Your assignment → In the listing below, find the line with "## About the console" and the line with "could be useful?". Repeat those two lines and all lines between them exactly.

Source material →
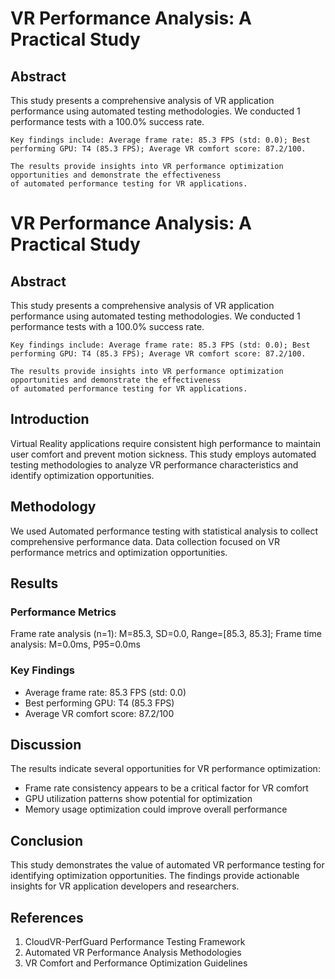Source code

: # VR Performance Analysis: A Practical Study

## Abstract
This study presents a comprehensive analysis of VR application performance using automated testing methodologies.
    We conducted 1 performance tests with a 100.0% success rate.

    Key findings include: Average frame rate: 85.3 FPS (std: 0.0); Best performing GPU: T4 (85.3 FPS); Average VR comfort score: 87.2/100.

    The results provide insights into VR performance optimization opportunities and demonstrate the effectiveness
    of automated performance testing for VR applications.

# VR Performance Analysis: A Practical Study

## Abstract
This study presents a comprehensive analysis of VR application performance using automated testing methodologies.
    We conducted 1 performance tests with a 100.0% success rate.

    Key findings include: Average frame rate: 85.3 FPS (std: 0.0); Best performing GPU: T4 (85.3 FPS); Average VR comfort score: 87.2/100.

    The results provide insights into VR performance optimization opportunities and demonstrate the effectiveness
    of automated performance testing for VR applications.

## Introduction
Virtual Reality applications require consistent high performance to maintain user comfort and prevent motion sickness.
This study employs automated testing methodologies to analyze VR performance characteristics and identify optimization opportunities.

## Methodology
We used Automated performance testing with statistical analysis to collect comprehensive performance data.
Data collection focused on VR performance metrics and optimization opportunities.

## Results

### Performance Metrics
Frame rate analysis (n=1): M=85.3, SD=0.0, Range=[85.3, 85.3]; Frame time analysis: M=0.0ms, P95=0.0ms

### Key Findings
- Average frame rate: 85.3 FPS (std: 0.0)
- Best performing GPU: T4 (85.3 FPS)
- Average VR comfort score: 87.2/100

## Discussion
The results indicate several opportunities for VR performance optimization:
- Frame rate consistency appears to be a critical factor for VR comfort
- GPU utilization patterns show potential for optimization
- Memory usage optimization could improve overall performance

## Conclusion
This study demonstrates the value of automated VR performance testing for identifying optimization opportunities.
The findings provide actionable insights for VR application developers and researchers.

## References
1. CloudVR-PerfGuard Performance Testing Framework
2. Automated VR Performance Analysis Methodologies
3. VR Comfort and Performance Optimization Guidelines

---

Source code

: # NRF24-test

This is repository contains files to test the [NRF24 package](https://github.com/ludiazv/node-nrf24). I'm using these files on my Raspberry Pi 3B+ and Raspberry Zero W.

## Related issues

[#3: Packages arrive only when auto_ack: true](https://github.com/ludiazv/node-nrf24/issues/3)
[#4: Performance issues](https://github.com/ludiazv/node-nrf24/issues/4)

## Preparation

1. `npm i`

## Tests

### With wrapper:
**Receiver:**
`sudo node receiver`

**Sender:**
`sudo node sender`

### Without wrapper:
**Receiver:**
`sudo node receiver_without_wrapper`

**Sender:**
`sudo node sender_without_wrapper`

---

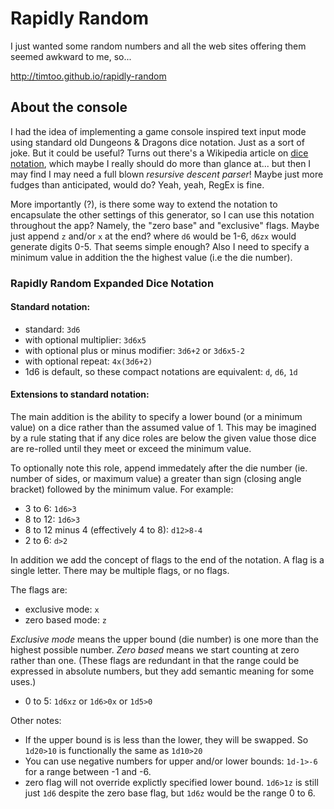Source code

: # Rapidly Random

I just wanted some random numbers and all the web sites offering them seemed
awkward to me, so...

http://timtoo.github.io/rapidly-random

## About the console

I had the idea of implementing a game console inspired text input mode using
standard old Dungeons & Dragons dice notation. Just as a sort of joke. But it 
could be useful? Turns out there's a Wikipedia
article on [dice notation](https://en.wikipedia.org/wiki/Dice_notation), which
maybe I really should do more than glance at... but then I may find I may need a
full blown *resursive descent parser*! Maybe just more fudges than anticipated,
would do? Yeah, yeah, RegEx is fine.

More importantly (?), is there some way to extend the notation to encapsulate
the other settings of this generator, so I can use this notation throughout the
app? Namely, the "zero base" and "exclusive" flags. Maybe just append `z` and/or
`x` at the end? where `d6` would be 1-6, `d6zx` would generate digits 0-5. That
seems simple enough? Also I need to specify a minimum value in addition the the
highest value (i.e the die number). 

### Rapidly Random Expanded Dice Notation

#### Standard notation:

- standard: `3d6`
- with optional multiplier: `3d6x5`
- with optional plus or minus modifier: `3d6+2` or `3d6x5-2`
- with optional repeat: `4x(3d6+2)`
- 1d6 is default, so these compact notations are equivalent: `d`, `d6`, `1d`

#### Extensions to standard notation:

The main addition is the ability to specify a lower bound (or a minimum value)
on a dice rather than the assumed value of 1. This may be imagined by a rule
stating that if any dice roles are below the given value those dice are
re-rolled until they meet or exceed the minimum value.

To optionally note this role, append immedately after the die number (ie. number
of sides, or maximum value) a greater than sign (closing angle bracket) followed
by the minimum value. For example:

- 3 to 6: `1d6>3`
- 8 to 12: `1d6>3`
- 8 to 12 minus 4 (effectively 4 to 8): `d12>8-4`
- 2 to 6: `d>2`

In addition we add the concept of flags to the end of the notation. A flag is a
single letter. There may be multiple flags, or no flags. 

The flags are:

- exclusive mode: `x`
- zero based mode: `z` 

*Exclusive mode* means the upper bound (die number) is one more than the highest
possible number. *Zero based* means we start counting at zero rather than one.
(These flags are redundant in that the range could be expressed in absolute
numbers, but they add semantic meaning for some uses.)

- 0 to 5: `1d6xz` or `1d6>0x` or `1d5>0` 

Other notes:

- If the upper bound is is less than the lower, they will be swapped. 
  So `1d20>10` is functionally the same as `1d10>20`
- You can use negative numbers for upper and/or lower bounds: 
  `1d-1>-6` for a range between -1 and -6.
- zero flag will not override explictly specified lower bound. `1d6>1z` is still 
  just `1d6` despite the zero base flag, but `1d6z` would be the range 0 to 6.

Reply →
## About the console

I had the idea of implementing a game console inspired text input mode using
standard old Dungeons & Dragons dice notation. Just as a sort of joke. But it 
could be useful? Turns out there's a Wikipedia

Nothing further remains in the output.